You don’t need a DBA registration. There’s your name, Bill Smith, right in the business name. If on the other hand, you call your business “Bon Appetit,” then you are Bill Smith doing business as “Bon Appetit.” You are required to file a DBA application. If you remember our three questions about business legal structure (who owns the business, who is responsible for the debts and damages, and who pays the taxes), then a DBA is a business name that doesn’t answer these questions. With a business name like “Bon Appetit” or “Synergistics,” consumers and other businesses have no idea who owns the business and who’s responsible for it. So to protect consumers and other businesses, the state requires a filing that associates the fictitious name (“Bon Appetit”) with the people who are responsible for the business, its debts, and its taxes (“Bill Smith”).


Keep in mind that your business structure is entirely a legal entity, and laws change all the time. You may choose a profitable and effective business structure this year, but as the laws change over time and across states, you may need to consider a different business structure.

1.2.1 FindLaw for Small Business—Incorporation and Legal Structures :

FindLaw for Small Business is one of the most thorough and easily navigable sites concerning laws and regulations governing small businesses. Like SCORE and Entrepreneur Magazine Online (referenced below), FindLaw should become one of your top bookmarks in your browser; there you’ll find a well-organized and complete set of articles covering every legal issue you will encounter as an entrepreneur, as well as an exhaustive set of links to other Internet resources and a search engine for local small business lawyers. If FindLaw were a book, you’d probably pay eighty dollars or more for it. And it would be worth more.

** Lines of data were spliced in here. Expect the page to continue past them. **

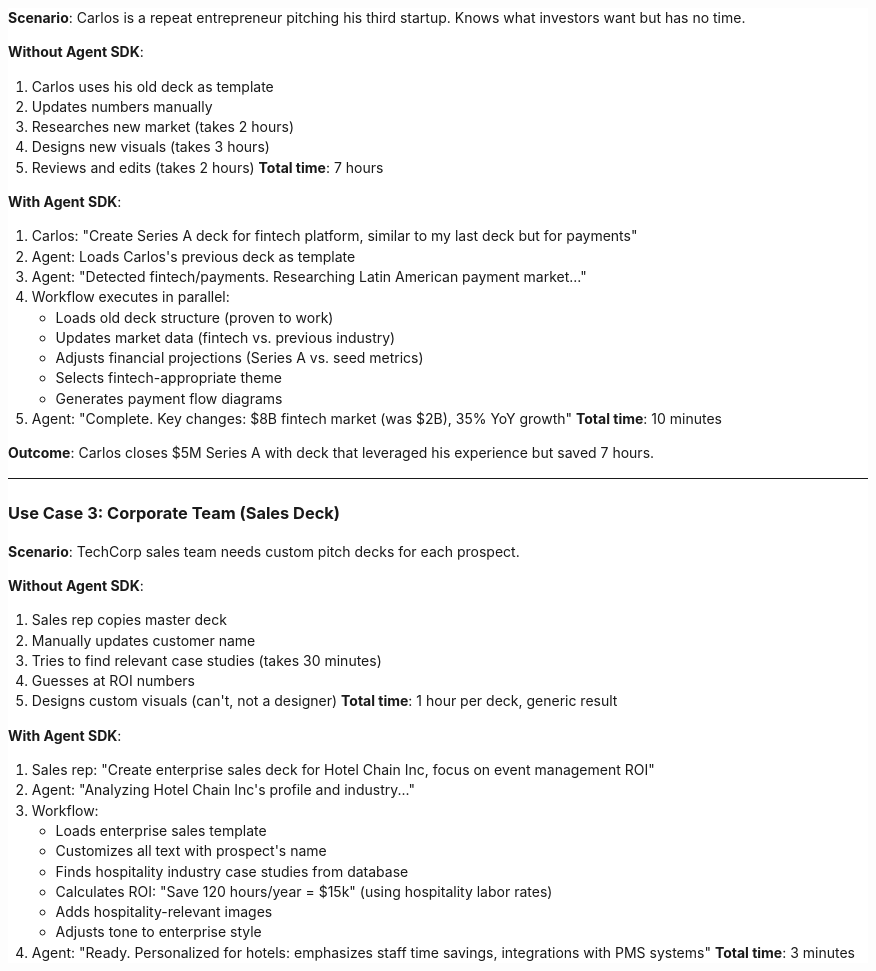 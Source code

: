 **Scenario**: Carlos is a repeat entrepreneur pitching his third startup. Knows what investors want but has no time.

**Without Agent SDK**:
1. Carlos uses his old deck as template
2. Updates numbers manually
3. Researches new market (takes 2 hours)
4. Designs new visuals (takes 3 hours)
5. Reviews and edits (takes 2 hours)
**Total time**: 7 hours

**With Agent SDK**:
1. Carlos: "Create Series A deck for fintech platform, similar to my last deck but for payments"
2. Agent: Loads Carlos's previous deck as template
3. Agent: "Detected fintech/payments. Researching Latin American payment market..."
4. Workflow executes in parallel:
   - Loads old deck structure (proven to work)
   - Updates market data (fintech vs. previous industry)
   - Adjusts financial projections (Series A vs. seed metrics)
   - Selects fintech-appropriate theme
   - Generates payment flow diagrams
5. Agent: "Complete. Key changes: $8B fintech market (was $2B), 35% YoY growth"
**Total time**: 10 minutes

**Outcome**: Carlos closes $5M Series A with deck that leveraged his experience but saved 7 hours.

---

### Use Case 3: Corporate Team (Sales Deck)

**Scenario**: TechCorp sales team needs custom pitch decks for each prospect.

**Without Agent SDK**:
1. Sales rep copies master deck
2. Manually updates customer name
3. Tries to find relevant case studies (takes 30 minutes)
4. Guesses at ROI numbers
5. Designs custom visuals (can't, not a designer)
**Total time**: 1 hour per deck, generic result

**With Agent SDK**:
1. Sales rep: "Create enterprise sales deck for Hotel Chain Inc, focus on event management ROI"
2. Agent: "Analyzing Hotel Chain Inc's profile and industry..."
3. Workflow:
   - Loads enterprise sales template
   - Customizes all text with prospect's name
   - Finds hospitality industry case studies from database
   - Calculates ROI: "Save 120 hours/year = $15k" (using hospitality labor rates)
   - Adds hospitality-relevant images
   - Adjusts tone to enterprise style
4. Agent: "Ready. Personalized for hotels: emphasizes staff time savings, integrations with PMS systems"
**Total time**: 3 minutes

FindLaw’s discussion of legal structures is the most thorough and easy-to-read explanation of the various business structures, their legal and tax implications, and how you should choose a legal structure that meets your long-term business and personal goals. All their materials on each type of business structure include immensely useful Internet resources, such as sample operating agreements, forms, filing fees, state guides, tax information, and tax forms.